Pour autant, il serait faux de croire qu'on peut combattre la division du travail en luttant purement et simplement pour sa suppression par le partage et la rotation des tâches, non seulement entre intellectuels et manuels, mais au sein même des travailleurs manuels. En effet, si le capitalisme est directement responsable de l'accroissement de la hiérarchie vers le haut, en même temps, il est responsable d'une déqualification accrue accroissant la hiérarchie vers le bas par la multiplication dans tous les secteurs des "OS".

La lutte contre la hiérarchie passe par une lutte contre ce double mouvement, par une série de revendications telles que:

a) Formation permanente pour tous sur le temps de travail permise par la réduction massive du temps de travail, formation à la fois professionnelle "spécialisée" et universitaire "générale".

b) Reconnaissance de la qualification acquise à la fois comme acquis "scolaire" et comme acquis du "savoir faire".

c) Simplification des catégories visant à unifier les travailleurs selon le principe à travail égal salaire égal. Mais dans cette révision de la grille hiérarchique, les travailleurs doivent être guidés non pas par la définition d'une "juste hiérarchie", ce qui ne peut que semer la division et finalement justifier la division du travail, mais en fonction de critères de lutte de classes. Par exemple, en se fixant l'unification des grilles par branche professionnelle, en se fixant sur la meilleure grille existant dans chaque branche. Définition de parité entre les branches quand cela correspond à un travail et une qualification comparables, etc. (en refusant de prendre en compte la situation des cadres supérieurs directement liés au patronat).

e) Suppression du travail au rendement, intégration des primes au salaire, publicité intégrale des salaires, la lutte contre la hiérarchie des fonctions et contre la hiérarchie des salaires étant indissolublement liés.

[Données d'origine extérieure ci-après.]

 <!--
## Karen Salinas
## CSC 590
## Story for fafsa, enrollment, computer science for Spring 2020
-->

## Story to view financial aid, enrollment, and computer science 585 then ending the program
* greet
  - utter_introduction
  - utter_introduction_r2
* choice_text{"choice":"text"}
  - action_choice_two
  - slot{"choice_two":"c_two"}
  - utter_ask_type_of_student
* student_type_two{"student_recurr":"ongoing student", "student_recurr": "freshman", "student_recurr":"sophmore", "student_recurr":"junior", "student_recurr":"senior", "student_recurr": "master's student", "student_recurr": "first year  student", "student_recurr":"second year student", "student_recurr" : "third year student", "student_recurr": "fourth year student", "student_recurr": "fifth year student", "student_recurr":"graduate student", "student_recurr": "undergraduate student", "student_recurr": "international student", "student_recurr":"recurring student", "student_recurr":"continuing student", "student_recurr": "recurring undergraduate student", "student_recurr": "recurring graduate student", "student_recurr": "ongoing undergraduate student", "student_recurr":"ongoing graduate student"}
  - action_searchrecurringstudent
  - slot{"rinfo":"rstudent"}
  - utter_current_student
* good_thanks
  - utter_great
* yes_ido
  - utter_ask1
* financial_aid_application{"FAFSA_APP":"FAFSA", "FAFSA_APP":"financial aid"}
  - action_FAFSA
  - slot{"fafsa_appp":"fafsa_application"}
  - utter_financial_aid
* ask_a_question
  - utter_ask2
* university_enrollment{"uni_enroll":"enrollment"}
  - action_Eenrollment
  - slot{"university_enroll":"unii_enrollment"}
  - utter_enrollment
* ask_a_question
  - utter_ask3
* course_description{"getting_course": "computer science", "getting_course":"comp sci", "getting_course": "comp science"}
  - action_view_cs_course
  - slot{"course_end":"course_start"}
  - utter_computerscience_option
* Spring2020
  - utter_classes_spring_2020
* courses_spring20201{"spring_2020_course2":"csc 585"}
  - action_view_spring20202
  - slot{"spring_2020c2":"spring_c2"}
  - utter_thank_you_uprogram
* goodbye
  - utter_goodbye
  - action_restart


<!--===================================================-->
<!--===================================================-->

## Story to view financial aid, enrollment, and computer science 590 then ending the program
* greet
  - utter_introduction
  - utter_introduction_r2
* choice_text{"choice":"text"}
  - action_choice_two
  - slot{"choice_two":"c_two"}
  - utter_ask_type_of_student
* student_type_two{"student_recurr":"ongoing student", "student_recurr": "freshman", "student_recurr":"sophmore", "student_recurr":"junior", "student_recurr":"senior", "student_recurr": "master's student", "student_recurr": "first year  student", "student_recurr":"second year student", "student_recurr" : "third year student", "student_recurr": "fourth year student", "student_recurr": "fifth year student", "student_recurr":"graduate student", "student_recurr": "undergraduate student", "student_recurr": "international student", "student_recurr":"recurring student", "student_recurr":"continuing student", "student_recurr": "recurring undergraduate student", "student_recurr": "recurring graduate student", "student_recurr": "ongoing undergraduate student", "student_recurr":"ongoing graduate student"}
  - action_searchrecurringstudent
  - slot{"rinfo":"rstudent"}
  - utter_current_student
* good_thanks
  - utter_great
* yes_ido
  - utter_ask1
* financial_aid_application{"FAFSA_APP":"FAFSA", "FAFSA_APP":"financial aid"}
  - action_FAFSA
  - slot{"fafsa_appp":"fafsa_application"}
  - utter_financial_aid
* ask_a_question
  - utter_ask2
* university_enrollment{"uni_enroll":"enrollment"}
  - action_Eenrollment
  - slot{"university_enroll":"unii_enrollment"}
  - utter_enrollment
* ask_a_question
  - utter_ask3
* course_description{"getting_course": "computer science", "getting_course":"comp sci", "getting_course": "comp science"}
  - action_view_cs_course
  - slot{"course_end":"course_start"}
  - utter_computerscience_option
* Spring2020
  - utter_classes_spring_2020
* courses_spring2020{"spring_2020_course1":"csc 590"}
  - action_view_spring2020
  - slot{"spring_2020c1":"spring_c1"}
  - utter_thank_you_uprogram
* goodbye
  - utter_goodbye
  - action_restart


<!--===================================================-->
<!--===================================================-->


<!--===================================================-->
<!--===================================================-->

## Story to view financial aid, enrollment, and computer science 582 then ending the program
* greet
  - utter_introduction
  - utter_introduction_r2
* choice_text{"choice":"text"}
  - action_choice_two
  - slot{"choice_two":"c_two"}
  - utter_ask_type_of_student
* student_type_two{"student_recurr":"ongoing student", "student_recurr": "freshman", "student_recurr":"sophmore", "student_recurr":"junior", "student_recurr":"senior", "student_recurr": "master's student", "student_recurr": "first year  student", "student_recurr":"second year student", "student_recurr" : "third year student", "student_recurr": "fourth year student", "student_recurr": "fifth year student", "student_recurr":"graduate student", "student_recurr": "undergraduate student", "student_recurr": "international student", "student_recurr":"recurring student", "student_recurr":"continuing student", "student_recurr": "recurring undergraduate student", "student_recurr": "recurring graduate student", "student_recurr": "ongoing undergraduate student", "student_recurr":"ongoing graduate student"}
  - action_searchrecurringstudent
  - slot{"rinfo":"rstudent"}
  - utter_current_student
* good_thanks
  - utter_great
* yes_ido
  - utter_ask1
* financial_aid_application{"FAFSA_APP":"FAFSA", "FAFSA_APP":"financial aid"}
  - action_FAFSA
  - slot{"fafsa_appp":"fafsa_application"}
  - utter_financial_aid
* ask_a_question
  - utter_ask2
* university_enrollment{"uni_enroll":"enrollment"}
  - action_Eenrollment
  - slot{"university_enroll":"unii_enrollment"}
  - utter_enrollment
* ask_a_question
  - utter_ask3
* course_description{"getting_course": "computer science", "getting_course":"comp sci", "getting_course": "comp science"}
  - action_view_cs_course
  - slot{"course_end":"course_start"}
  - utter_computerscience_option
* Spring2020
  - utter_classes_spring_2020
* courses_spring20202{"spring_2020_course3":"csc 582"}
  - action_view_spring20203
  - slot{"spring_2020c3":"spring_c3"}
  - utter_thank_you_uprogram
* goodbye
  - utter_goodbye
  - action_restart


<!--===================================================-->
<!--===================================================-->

f) Suppression pure et simple des fonctions de "flics" patronaux. Remise en cause des fonctions d'encadrement dont les tâches d'organisation technique du travail, nécessaires, pourraient facilement être réalisées à tour de rôle par les travailleurs ou par un travailleur élu et révocable par ses camarades.

Mais si cette revendication est assez facilement réalisable dans une situation de contrôle ouvrier où les travailleurs mobilisés sont susceptibles de faire respecter leur volonté contre la légalité de l'entreprise, de séparer rôle d'encadrement-flic et rôle d'organisation technique. En élisant un de leurs camarades à ce rôle, en dehors d'une telle situation, les travailleurs risquent fort, non pas de remettre en cause la hiérarchie, mais de la cautionner de leurs voix. L'élection de la maîtrise par les travailleurs est donc indissociable de la remise en cause de sa fonction et plus généralement des rapports de production.

En effet, c'est lors des luttes et grâce à leur auto-organisation que les travailleurs peuvent et doivent poser les problèmes de nouveaux rapports de production, d'une nouvelle répartition des tâches entre les travailleurs eux-mêmes, ce qui suppose une nouvelle définition de ces tâches.

Mais avancer une telle perspective hors d'une telle situation de contrôle ouvrier, c'est-à-dire sans réel changement de "rapport de pouvoir" dans l'entreprise, c'est tomber dans le panneau des différentes réformes de l'entreprise (direction participative par objectif, enrichissement des tâches, etc.).